• RECORDS SHOWN:
--------
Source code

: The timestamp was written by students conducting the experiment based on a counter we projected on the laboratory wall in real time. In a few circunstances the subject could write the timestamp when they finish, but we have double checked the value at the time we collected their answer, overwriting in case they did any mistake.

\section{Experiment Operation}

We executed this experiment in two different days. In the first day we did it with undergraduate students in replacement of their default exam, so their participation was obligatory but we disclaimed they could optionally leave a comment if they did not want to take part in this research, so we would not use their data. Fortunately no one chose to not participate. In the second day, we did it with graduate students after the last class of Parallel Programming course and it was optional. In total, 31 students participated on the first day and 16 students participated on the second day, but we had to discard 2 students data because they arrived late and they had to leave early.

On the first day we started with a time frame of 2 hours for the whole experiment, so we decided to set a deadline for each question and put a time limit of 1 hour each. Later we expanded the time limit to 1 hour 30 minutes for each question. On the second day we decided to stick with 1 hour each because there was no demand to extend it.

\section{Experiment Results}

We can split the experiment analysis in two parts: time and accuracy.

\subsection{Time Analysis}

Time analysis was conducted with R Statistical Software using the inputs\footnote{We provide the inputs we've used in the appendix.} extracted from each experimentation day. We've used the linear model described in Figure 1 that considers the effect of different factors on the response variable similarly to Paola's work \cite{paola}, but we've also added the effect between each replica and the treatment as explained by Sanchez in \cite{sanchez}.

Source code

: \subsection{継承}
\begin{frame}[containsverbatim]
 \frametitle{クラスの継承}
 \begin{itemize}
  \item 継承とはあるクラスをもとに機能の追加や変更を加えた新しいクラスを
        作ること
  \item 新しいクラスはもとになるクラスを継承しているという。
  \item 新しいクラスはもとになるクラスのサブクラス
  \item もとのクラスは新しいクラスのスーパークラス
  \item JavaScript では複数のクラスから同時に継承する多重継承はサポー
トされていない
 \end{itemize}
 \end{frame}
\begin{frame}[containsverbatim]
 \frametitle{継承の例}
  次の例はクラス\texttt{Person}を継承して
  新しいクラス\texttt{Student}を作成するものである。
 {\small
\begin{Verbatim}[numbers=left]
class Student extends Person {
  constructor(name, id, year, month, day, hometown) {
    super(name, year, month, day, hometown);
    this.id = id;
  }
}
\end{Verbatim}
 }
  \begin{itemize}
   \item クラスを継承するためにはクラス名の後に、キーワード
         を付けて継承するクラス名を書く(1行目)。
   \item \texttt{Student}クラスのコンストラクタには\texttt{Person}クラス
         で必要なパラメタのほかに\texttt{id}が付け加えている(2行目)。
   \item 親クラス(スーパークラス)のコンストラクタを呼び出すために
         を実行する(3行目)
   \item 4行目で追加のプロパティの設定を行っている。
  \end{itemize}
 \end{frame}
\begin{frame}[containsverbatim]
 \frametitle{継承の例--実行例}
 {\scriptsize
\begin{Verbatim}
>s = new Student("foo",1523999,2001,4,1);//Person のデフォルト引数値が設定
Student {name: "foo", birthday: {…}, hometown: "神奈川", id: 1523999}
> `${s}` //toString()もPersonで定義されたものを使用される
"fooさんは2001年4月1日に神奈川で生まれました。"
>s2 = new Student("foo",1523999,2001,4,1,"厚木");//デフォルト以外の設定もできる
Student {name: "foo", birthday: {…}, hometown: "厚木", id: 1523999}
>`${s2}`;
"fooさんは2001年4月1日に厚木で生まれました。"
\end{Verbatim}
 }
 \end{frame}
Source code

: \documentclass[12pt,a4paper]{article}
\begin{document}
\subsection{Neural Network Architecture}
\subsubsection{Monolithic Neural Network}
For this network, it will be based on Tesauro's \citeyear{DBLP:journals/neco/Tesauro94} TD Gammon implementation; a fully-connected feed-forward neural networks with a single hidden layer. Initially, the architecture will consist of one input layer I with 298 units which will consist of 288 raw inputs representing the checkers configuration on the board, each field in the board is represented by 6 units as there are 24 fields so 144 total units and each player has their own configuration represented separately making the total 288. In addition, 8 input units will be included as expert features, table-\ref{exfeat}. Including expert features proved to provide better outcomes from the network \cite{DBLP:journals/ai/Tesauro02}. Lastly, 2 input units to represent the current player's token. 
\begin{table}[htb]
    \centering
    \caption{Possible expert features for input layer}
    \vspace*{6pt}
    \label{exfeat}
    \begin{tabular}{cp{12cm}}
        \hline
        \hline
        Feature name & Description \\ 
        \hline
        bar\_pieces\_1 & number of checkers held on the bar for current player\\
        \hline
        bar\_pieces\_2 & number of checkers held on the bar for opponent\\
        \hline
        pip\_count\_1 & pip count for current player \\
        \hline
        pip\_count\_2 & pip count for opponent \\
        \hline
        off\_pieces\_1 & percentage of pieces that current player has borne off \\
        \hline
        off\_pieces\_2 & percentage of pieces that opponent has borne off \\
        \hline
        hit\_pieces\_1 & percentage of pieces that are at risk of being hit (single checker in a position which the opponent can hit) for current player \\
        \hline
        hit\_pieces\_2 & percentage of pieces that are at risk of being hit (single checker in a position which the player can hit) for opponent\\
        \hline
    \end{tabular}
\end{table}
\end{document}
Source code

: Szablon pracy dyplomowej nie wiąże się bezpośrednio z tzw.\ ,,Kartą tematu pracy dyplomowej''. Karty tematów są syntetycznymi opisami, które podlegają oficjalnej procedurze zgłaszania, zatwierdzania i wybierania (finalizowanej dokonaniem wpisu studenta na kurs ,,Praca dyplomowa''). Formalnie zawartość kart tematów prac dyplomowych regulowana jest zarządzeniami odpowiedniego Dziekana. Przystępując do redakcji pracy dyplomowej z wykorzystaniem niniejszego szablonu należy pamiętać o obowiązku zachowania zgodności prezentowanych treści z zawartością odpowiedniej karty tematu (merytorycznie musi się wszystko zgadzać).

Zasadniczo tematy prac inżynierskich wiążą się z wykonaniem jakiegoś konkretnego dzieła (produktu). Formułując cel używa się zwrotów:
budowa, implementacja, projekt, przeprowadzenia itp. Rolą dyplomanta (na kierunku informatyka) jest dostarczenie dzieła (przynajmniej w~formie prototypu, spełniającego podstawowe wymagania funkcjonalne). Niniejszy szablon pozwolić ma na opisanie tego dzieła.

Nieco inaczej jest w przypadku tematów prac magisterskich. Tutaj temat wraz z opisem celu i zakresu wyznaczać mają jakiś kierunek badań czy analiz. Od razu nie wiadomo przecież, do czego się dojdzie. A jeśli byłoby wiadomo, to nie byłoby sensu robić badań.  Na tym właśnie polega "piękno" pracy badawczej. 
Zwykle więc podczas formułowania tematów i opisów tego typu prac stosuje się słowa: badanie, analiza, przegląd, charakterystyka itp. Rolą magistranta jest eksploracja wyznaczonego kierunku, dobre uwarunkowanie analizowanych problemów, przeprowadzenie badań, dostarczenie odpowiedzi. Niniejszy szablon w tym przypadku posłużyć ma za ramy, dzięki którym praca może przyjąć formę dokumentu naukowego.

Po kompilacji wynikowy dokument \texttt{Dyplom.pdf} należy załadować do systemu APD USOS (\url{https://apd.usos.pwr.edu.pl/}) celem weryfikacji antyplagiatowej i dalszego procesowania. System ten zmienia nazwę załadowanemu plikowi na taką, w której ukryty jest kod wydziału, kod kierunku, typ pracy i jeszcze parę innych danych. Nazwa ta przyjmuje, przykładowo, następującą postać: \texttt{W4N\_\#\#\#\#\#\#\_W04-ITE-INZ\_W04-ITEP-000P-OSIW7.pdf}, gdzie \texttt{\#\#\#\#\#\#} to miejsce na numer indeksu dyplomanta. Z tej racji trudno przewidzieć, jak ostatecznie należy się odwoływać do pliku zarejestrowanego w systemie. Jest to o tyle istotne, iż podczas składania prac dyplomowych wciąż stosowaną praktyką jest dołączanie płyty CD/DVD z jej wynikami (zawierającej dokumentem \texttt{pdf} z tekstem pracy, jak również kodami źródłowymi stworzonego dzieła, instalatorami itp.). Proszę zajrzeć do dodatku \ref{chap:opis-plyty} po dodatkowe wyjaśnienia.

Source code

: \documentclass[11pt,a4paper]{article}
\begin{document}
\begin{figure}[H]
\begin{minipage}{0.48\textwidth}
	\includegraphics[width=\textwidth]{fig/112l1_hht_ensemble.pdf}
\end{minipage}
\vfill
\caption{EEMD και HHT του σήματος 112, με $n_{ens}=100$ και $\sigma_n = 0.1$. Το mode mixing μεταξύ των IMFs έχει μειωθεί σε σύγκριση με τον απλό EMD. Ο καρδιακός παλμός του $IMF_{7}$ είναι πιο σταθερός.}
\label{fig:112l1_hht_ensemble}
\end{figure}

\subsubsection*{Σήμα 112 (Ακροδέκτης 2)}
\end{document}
--------
• WHAT THIS TASK INVOLVES: In the data above, which lines have "month"? Report each of them.

• ANSWER BOX:
  constructor(name, id, year, month, day, hometown) {
    super(name, year, month, day, hometown);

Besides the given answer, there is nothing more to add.